AIM OF THE TASK:
Determine how many lines in the records hold the word "dfrac". Return the number alone.

DATA:
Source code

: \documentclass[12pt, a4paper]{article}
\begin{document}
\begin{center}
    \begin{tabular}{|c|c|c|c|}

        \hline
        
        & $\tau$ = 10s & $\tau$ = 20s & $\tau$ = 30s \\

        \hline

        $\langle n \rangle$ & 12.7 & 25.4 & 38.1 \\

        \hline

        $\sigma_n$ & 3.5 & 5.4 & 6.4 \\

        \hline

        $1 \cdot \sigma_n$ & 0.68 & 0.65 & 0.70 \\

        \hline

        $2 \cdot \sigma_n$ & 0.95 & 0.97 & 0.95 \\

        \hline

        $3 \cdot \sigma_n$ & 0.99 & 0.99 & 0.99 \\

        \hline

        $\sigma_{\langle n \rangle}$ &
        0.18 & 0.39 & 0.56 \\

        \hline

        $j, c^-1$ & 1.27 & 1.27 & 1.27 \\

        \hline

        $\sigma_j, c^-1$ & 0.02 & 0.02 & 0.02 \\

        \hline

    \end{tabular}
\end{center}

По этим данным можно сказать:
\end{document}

==

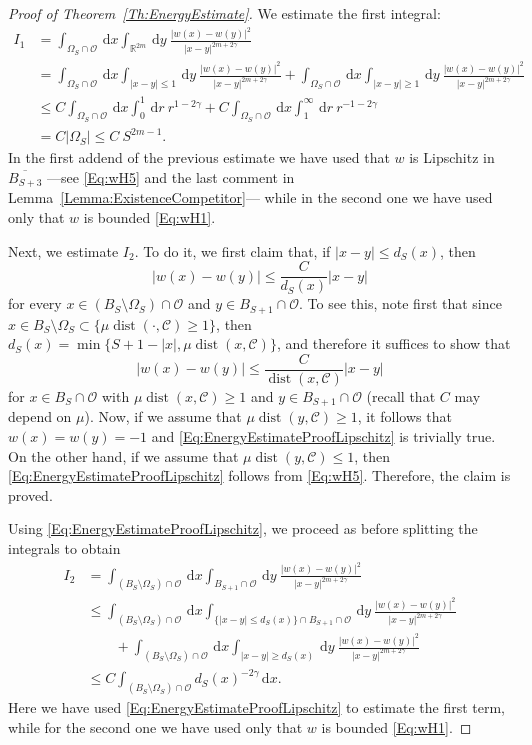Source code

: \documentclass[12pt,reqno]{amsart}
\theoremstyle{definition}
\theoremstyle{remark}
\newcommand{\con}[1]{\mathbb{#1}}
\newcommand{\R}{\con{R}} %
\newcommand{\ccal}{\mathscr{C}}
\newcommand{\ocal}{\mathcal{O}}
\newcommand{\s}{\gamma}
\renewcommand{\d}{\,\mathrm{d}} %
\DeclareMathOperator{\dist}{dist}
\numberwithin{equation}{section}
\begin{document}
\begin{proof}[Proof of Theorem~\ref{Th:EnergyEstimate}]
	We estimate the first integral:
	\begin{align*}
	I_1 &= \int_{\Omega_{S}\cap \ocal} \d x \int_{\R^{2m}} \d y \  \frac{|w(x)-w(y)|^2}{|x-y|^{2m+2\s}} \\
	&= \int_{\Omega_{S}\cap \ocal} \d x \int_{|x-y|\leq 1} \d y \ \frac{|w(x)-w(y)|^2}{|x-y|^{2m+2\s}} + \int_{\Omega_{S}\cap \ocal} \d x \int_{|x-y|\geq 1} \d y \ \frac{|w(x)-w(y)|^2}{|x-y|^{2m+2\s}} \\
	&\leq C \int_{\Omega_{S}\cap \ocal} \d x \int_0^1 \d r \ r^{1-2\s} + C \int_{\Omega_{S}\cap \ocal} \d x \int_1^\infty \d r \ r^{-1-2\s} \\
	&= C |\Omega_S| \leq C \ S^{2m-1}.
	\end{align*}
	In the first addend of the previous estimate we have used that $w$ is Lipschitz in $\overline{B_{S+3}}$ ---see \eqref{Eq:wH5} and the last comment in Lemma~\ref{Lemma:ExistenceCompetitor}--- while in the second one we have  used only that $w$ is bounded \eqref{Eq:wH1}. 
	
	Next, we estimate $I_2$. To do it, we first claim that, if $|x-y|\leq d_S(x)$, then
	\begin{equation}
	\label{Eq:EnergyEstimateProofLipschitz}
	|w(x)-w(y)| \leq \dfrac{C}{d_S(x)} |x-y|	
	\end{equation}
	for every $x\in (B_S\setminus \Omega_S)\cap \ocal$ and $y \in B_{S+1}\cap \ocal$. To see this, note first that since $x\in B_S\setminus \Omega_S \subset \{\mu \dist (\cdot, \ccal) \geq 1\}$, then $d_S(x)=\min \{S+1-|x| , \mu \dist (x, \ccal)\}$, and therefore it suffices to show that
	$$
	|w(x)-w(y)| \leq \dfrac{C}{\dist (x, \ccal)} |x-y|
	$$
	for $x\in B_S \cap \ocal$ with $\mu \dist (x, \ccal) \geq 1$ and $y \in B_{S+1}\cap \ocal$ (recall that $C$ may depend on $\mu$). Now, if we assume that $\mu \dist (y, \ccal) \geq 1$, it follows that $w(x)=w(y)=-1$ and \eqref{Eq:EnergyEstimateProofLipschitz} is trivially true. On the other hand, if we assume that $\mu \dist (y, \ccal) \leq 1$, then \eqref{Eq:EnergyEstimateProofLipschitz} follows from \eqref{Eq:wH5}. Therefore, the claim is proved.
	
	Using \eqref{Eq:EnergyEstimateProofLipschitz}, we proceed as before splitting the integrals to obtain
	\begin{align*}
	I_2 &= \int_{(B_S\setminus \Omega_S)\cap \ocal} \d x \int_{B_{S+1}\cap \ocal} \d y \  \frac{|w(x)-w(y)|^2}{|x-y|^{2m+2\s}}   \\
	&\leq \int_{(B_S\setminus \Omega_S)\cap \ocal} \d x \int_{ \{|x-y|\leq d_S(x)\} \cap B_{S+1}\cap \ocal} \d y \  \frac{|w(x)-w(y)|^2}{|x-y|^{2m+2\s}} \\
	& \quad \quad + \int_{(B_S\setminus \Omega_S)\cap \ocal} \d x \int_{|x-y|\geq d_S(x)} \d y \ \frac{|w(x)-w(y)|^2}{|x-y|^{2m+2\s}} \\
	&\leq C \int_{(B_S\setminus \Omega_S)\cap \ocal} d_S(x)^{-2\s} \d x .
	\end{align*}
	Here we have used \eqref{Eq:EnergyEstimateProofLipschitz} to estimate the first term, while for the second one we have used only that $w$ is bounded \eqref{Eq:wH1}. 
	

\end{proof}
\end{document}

REPLY TO THE EXERCISE:
2